SUPPLIED RECORDS

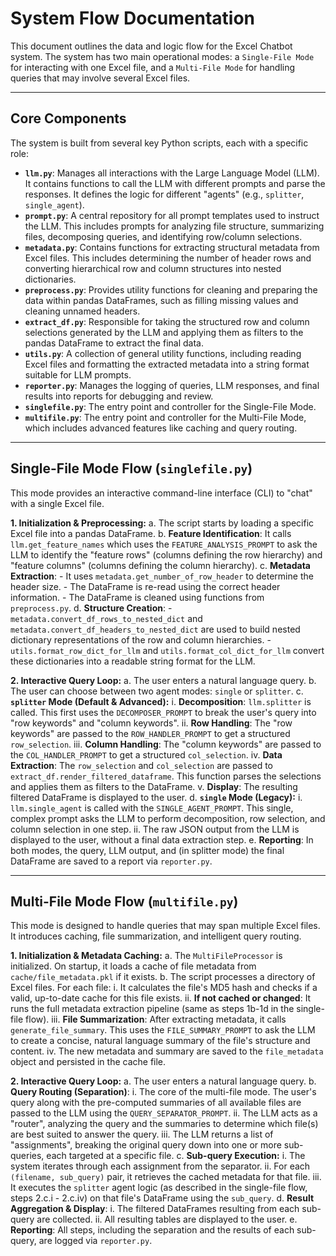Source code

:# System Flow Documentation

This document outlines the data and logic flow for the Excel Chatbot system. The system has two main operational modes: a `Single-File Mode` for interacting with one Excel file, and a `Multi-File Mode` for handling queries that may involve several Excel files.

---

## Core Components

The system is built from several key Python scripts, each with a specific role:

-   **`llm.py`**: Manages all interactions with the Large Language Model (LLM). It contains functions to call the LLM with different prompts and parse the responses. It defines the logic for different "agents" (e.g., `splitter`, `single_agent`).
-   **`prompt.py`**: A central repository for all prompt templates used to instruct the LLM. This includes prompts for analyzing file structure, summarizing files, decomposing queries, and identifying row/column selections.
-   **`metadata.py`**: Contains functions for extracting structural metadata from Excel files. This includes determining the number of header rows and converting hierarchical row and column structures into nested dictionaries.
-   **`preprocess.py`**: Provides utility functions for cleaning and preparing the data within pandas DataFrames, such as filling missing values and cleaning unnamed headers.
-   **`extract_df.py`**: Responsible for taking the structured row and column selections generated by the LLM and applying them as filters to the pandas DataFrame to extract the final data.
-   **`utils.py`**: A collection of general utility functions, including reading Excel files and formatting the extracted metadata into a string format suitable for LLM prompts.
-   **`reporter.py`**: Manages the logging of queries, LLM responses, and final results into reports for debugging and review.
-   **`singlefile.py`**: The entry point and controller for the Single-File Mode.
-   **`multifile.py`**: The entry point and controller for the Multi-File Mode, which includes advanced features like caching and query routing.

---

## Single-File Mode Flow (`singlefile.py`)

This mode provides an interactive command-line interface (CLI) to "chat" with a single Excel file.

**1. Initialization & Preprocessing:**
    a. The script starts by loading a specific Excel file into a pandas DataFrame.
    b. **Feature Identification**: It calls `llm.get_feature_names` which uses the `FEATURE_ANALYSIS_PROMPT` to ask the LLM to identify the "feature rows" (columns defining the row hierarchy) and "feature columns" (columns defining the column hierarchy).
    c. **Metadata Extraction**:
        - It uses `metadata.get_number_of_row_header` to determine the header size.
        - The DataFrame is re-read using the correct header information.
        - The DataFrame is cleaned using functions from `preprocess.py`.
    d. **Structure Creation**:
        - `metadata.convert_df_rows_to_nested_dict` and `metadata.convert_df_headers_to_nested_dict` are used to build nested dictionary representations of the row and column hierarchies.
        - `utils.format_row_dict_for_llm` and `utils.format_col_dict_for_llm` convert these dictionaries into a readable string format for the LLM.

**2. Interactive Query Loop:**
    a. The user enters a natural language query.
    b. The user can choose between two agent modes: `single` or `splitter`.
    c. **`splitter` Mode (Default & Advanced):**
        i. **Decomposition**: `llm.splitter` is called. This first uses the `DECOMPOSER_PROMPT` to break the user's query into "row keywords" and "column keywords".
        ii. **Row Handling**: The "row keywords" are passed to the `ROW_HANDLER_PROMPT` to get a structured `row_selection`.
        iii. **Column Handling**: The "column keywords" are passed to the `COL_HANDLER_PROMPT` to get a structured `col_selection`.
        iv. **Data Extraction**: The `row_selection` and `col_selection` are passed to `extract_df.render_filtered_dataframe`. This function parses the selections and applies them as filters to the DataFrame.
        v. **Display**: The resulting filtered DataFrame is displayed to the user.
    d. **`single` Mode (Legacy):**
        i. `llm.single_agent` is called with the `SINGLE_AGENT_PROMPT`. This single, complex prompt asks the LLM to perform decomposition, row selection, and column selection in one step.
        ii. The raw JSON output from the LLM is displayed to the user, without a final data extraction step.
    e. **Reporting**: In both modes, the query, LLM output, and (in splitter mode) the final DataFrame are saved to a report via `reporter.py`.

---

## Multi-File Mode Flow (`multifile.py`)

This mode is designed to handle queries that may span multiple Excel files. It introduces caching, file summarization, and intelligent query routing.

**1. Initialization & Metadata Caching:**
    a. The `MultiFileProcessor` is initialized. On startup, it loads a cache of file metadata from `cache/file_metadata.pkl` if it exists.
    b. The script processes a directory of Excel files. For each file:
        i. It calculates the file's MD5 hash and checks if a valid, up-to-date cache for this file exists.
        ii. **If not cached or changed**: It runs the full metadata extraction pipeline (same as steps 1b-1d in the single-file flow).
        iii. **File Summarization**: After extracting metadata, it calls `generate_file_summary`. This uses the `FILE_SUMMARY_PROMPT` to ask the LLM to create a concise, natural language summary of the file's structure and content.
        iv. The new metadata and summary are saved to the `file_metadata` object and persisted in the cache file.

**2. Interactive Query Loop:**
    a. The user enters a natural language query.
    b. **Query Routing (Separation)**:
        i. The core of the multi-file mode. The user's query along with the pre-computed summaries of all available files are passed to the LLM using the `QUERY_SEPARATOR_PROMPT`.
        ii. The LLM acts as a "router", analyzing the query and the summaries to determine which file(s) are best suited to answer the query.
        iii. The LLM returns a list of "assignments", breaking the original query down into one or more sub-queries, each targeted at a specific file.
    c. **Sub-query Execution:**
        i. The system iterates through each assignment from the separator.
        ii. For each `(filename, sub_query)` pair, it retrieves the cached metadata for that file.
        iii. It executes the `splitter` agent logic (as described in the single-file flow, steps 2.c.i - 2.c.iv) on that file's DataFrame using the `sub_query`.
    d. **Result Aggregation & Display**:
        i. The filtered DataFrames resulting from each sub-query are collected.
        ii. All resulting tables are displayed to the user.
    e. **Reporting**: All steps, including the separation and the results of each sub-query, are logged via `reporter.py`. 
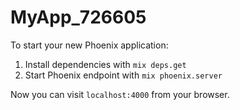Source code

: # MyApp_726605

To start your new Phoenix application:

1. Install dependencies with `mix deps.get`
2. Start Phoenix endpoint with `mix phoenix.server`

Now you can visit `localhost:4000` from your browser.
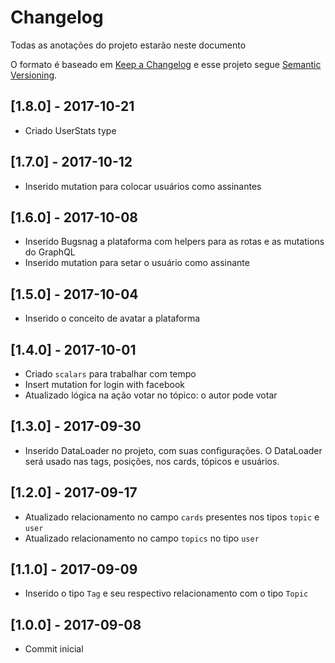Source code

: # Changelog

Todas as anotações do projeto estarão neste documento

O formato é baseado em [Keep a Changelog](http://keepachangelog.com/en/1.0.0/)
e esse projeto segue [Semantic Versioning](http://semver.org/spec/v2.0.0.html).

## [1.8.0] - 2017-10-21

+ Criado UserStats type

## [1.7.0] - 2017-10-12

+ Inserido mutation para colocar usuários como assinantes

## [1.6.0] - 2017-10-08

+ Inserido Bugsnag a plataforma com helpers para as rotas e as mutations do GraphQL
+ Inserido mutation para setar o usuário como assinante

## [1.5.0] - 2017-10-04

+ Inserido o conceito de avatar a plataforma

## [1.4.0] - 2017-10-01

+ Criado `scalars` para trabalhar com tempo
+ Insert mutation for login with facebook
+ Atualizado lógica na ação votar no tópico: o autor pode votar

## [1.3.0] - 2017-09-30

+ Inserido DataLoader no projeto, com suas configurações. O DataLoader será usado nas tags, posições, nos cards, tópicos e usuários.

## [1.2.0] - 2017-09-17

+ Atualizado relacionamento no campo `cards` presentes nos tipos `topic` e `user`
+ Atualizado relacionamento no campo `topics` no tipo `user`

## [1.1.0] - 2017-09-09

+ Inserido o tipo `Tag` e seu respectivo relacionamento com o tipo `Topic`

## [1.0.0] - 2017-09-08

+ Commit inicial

...

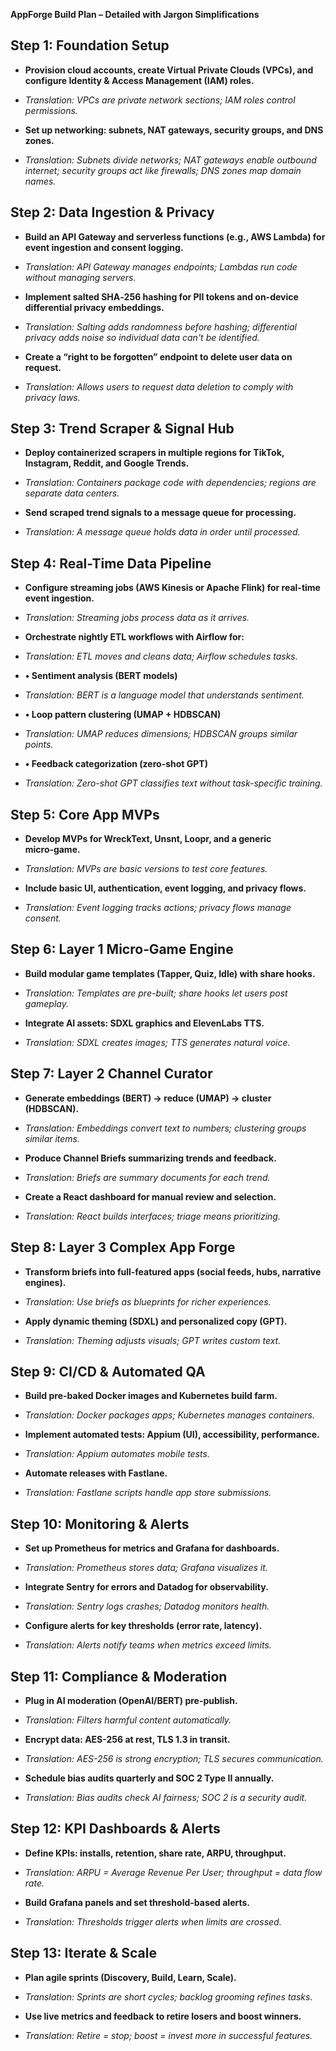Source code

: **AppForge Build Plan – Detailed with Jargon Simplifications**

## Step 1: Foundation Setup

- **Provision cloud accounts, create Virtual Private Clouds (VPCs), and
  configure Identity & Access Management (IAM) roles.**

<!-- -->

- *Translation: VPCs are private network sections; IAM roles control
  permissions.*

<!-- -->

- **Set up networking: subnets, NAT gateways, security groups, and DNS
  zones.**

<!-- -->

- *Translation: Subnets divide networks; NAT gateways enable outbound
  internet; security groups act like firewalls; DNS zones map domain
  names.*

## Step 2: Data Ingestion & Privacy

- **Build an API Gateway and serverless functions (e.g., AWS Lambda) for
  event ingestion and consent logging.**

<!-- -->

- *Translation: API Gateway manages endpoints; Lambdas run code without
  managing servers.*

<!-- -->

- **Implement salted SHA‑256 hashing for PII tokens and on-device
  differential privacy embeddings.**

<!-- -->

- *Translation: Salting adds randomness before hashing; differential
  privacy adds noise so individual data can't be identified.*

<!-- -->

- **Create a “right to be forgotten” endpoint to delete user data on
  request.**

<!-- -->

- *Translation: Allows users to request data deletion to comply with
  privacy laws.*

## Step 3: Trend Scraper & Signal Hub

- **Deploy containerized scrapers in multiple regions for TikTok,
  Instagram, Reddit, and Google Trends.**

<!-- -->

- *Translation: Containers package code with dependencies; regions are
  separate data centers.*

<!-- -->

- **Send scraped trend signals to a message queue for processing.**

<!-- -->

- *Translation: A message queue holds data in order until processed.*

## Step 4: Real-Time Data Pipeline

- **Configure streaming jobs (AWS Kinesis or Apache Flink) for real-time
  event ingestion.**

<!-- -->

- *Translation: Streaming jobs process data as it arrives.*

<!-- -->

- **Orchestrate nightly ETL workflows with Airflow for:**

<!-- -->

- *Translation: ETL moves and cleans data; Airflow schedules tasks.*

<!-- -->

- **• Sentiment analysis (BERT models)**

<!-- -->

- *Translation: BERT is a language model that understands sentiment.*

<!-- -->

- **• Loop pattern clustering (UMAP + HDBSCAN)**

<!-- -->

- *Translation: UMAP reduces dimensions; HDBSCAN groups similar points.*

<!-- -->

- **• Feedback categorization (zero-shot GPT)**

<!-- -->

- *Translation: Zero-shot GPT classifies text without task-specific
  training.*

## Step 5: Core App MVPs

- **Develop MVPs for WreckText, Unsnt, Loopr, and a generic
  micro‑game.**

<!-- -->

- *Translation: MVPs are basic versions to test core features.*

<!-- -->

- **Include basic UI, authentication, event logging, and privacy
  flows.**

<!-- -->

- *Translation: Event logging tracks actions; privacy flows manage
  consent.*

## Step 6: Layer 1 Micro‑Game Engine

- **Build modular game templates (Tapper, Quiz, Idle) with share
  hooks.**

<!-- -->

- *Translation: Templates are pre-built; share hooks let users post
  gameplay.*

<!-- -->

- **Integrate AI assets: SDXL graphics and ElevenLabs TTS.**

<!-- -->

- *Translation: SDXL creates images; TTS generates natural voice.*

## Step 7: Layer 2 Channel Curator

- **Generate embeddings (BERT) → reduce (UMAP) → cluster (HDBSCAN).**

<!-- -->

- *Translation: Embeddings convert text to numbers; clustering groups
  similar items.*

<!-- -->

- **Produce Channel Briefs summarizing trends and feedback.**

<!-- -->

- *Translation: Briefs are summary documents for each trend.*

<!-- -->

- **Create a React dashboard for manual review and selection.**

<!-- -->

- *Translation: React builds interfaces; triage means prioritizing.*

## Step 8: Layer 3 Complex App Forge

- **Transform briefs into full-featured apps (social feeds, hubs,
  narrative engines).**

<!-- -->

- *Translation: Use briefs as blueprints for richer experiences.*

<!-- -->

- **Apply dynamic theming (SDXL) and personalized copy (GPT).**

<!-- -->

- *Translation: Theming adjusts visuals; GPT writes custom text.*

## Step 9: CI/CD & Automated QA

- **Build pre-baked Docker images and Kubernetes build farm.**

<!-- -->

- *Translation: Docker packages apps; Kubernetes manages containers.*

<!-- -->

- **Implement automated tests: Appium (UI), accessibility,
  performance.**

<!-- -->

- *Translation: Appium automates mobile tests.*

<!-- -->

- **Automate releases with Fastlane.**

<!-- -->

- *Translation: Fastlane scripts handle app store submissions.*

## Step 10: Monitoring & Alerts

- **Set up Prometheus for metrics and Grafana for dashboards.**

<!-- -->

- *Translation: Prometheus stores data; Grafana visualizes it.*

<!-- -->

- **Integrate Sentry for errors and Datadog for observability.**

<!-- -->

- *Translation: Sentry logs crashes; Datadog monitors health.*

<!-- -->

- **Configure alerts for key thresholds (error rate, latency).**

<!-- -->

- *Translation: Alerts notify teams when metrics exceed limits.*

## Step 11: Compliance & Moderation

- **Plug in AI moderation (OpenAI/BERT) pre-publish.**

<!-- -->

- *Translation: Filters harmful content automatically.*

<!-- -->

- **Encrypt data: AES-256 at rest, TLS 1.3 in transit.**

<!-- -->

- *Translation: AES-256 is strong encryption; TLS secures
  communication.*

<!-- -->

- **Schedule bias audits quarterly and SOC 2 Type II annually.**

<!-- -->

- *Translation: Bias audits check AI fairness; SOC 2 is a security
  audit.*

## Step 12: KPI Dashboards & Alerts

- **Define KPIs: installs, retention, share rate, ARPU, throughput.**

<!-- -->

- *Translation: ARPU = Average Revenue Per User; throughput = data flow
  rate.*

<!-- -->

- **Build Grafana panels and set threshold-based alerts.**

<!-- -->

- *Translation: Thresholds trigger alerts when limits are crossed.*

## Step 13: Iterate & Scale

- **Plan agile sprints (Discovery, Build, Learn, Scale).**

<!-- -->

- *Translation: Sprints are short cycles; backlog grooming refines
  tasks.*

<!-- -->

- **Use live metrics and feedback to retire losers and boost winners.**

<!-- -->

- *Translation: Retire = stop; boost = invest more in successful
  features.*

* * *

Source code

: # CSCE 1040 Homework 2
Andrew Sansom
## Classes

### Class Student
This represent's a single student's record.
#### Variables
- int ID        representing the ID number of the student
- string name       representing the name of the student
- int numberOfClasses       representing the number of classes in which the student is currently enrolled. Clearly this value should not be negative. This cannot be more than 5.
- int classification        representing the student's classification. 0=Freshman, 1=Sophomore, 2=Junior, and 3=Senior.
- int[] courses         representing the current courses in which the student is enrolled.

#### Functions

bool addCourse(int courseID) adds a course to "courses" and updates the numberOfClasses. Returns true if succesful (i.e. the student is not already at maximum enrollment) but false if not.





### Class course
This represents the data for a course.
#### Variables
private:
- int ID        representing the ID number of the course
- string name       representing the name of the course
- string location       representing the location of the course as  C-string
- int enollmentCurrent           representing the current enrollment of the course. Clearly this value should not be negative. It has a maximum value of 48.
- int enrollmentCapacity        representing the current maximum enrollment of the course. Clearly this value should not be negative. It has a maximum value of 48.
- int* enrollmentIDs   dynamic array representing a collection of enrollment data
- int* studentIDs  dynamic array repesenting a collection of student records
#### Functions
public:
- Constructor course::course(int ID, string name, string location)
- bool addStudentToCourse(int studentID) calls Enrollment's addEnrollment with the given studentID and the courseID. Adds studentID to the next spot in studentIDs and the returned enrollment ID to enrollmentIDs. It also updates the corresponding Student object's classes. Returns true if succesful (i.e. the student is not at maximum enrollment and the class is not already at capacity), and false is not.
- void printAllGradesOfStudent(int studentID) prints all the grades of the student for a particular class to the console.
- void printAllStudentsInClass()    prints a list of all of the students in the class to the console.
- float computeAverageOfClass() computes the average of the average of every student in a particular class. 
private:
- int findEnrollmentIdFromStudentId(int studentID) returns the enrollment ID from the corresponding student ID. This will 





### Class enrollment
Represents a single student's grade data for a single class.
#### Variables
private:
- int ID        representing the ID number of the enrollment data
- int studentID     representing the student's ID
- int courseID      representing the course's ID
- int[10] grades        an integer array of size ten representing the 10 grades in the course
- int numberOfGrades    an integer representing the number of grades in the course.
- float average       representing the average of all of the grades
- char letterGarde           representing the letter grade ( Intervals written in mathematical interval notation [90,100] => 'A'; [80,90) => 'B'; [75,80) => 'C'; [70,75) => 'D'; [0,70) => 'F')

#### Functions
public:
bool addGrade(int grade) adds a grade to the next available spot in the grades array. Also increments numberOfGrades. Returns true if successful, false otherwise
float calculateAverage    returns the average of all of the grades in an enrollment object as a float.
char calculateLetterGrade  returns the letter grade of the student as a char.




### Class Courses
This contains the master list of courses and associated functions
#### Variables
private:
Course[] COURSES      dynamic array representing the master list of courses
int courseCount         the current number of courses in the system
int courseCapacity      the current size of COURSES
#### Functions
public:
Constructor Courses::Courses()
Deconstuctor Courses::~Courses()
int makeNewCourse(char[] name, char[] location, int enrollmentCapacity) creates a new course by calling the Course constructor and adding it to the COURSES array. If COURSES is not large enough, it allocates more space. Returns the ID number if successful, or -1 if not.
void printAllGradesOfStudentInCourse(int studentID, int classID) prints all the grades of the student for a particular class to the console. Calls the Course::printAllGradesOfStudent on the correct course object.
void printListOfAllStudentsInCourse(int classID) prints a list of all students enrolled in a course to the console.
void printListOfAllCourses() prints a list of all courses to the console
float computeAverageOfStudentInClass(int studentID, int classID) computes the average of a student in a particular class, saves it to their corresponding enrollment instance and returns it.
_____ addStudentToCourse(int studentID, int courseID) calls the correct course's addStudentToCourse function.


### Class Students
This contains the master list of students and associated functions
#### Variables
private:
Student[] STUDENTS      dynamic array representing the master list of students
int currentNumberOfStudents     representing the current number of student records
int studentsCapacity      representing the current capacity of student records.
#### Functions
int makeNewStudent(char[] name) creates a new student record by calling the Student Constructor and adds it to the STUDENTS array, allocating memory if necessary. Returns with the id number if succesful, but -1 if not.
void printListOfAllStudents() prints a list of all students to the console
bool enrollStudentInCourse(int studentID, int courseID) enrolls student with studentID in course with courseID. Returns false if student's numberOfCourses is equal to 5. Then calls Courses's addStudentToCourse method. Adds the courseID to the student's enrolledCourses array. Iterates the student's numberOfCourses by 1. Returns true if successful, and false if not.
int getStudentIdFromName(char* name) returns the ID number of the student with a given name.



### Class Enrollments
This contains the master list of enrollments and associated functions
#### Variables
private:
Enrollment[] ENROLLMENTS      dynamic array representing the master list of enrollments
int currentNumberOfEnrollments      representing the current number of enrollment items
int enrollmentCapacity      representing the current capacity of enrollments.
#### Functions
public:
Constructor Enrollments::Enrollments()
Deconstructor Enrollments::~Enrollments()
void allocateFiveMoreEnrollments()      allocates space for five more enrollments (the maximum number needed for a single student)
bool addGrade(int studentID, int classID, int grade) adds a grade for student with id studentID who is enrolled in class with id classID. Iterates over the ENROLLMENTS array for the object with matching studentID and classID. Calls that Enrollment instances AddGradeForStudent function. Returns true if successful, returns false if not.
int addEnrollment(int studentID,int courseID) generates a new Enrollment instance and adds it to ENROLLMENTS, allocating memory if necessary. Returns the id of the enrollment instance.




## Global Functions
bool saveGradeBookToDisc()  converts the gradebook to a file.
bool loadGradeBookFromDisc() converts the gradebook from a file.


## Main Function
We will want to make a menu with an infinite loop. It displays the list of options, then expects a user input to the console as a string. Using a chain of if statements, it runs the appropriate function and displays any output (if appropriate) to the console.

PROBLEM TO SOLVE
Go through the material line by line and state how many lines hold "BERT", with no other words.

RESPONSE
4